### Task objective
Should a line in the entries below contain "false", return that line.

### The input

________________________________________

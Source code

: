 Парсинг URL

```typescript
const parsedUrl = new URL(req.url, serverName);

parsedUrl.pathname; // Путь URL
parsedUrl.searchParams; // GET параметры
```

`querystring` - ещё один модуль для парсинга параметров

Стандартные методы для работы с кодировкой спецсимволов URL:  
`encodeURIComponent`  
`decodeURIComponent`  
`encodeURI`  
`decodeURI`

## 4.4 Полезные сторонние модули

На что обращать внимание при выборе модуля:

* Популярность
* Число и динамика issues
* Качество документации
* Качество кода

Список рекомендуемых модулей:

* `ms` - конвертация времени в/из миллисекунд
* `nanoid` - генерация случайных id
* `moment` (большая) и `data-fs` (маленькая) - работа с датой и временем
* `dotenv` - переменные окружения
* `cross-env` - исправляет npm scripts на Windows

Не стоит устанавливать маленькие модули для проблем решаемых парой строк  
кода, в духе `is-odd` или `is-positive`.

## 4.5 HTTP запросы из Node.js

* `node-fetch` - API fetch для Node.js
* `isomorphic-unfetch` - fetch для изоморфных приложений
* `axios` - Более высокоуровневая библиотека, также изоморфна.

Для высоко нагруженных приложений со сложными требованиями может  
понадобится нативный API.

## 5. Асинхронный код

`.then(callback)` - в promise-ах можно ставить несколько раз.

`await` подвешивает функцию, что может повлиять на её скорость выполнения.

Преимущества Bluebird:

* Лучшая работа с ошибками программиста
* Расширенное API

________________________________________

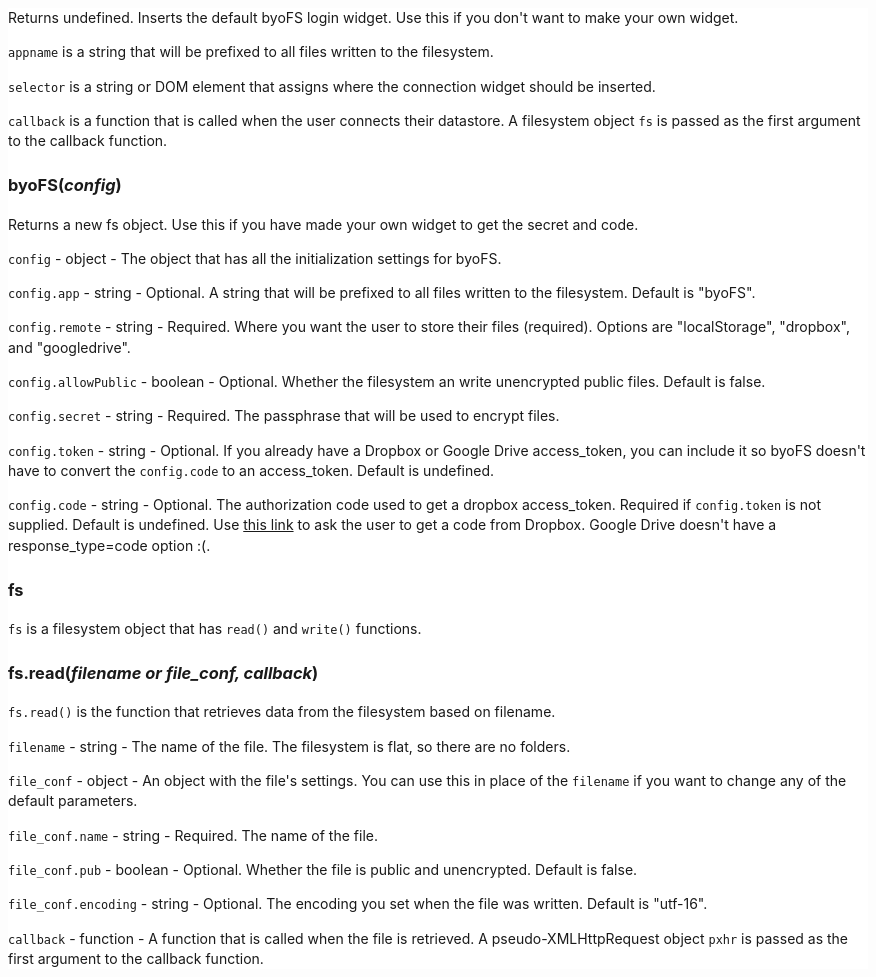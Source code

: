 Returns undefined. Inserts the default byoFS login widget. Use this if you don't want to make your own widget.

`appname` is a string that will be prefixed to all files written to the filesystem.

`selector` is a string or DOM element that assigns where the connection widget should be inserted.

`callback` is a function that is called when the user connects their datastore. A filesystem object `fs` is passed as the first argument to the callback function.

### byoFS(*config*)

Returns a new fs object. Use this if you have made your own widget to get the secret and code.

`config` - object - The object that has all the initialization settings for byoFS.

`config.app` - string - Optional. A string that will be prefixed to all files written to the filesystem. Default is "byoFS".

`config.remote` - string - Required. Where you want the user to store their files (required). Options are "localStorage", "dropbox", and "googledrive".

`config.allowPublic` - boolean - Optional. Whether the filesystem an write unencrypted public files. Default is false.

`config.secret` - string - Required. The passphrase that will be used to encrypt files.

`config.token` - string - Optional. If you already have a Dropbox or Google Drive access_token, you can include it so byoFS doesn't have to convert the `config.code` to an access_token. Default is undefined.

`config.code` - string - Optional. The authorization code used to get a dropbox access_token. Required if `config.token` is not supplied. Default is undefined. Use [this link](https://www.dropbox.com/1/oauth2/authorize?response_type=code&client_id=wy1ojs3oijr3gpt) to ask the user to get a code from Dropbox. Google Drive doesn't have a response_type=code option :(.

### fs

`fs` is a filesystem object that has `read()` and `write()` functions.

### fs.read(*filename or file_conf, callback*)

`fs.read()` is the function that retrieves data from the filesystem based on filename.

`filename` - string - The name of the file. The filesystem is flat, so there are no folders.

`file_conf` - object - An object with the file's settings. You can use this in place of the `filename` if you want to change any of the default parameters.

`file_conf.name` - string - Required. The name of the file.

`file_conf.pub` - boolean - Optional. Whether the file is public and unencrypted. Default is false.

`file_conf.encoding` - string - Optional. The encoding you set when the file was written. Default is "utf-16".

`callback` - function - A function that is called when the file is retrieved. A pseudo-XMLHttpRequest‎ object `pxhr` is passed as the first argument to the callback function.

________________________________________

### Exercise answer
`config.allowPublic` - boolean - Optional. Whether the filesystem an write unencrypted public files. Default is false.
`file_conf.pub` - boolean - Optional. Whether the file is public and unencrypted. Default is false.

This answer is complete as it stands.